=== Section Start ===

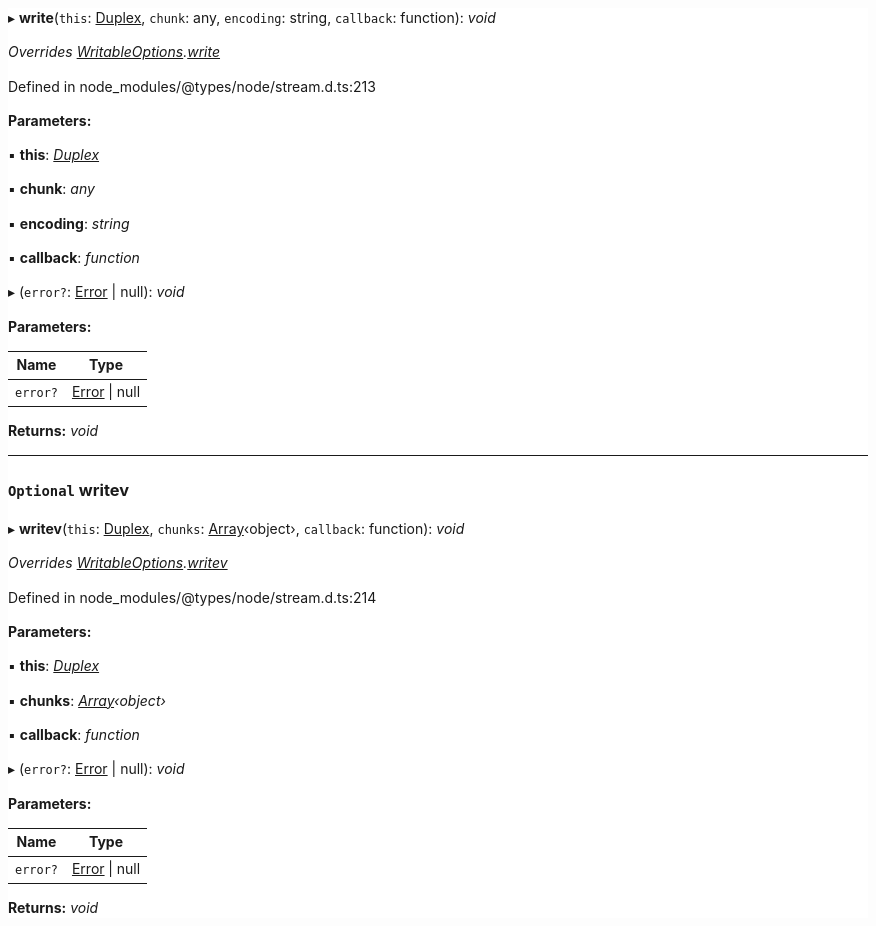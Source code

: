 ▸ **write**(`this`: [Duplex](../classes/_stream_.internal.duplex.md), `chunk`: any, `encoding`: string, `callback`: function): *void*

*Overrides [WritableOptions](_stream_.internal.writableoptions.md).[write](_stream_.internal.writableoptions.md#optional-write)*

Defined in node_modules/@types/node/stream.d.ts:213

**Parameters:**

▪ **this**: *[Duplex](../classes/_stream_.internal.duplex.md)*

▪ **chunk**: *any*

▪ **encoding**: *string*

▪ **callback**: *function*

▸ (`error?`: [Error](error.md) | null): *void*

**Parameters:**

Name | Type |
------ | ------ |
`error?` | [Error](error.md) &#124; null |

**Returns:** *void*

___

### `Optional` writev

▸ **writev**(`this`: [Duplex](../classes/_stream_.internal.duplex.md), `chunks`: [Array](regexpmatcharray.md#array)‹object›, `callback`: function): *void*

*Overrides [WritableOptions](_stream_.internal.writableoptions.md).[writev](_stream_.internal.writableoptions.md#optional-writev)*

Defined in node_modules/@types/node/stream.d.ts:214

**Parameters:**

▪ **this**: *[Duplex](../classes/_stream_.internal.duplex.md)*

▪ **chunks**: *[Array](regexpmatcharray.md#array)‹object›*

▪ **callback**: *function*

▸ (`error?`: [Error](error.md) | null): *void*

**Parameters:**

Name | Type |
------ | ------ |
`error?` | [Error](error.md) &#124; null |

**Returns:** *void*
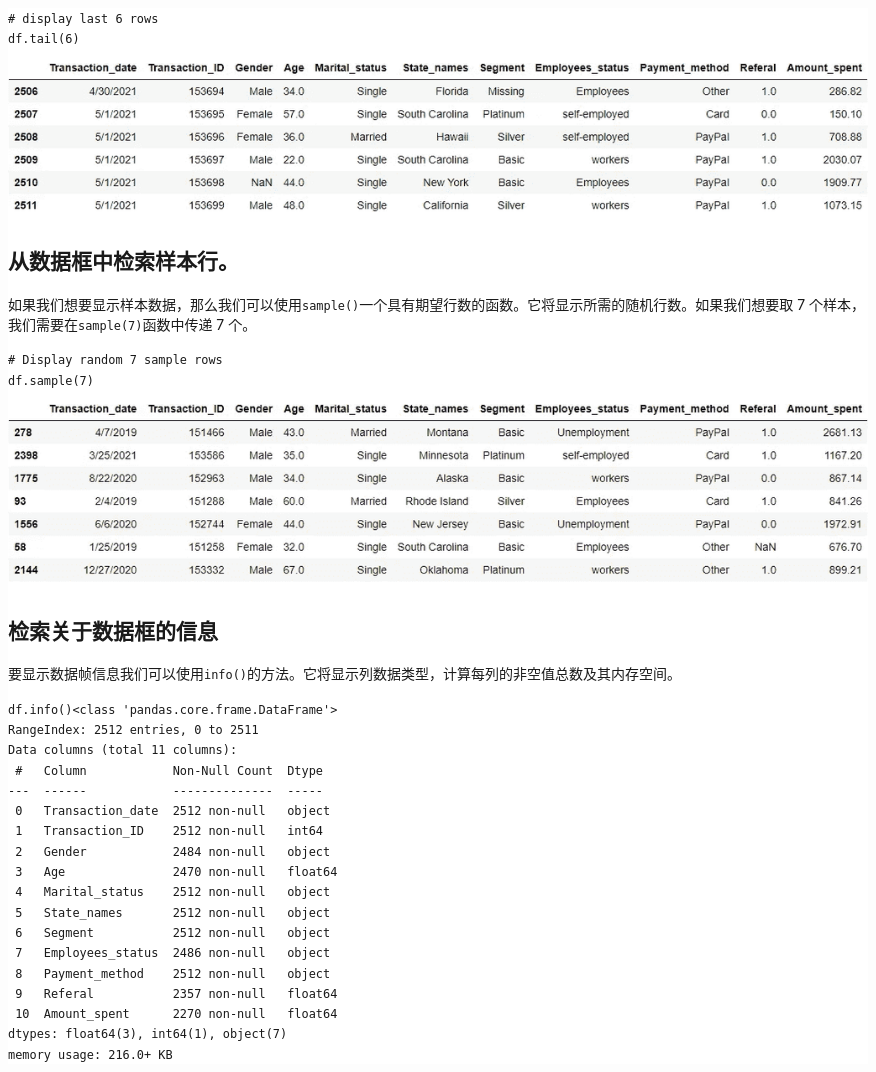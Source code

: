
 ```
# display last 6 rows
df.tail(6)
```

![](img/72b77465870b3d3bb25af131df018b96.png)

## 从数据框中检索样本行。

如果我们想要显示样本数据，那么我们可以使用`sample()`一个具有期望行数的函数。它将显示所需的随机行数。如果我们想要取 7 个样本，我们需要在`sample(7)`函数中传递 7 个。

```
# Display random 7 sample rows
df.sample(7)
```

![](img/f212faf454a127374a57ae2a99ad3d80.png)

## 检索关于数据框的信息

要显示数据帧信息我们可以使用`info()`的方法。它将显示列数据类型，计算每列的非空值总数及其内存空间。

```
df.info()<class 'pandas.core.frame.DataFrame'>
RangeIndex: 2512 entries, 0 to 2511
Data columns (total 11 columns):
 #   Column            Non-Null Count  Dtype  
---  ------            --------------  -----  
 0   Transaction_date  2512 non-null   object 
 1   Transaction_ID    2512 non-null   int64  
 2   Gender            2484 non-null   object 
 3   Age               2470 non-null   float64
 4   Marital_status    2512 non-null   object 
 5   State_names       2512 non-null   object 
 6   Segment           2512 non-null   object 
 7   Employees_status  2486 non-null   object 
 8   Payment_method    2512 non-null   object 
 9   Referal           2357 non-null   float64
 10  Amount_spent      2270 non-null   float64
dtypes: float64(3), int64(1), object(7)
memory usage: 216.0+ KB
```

=== Section End ===
=== Section Start ===

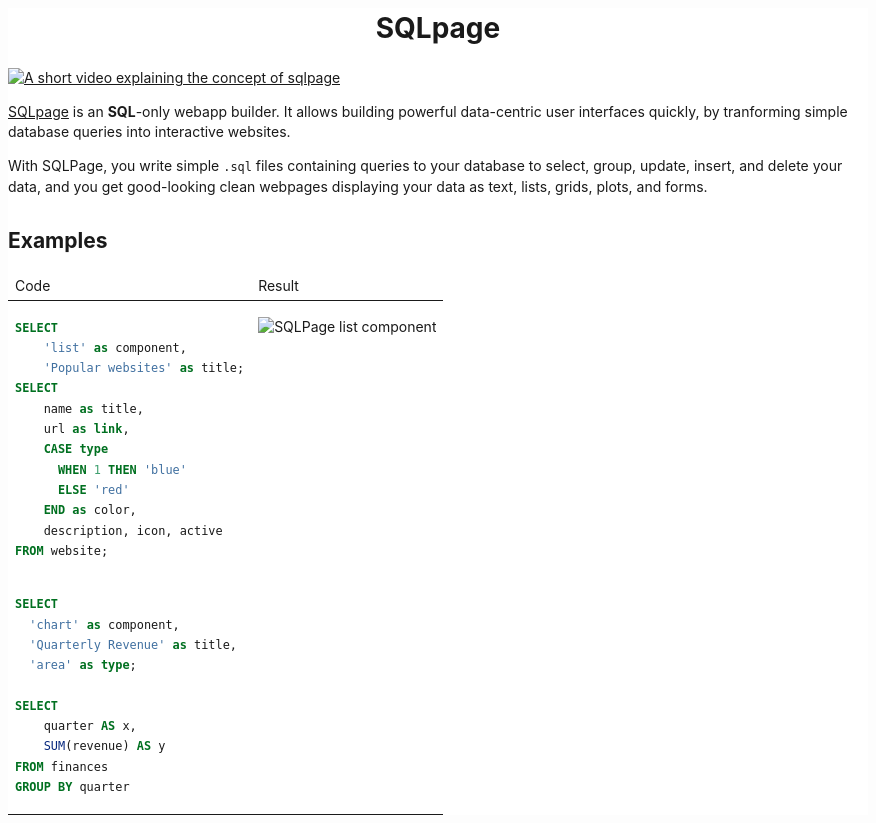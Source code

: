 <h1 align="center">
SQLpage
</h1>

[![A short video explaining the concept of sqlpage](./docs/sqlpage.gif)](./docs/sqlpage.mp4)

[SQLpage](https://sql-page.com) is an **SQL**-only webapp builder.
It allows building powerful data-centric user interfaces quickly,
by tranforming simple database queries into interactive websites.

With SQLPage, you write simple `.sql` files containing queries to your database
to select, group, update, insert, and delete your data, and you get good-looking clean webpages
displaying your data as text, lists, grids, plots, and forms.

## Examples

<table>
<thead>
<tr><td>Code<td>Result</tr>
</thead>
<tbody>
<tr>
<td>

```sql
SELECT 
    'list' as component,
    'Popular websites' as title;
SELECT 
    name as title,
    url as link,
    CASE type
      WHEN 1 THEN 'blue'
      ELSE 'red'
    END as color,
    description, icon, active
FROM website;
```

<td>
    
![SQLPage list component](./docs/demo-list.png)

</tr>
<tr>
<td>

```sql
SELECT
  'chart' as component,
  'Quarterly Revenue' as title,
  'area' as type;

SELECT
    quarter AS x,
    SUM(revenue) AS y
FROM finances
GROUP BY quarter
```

=== Section End ===

--- Work request ---
Every line holding the string "sample" should be copied here, so please find those lines in the data.

--- Answer area ---
如果我们想要显示样本数据，那么我们可以使用`sample()`一个具有期望行数的函数。它将显示所需的随机行数。如果我们想要取 7 个样本，我们需要在`sample(7)`函数中传递 7 个。
# Display random 7 sample rows
df.sample(7)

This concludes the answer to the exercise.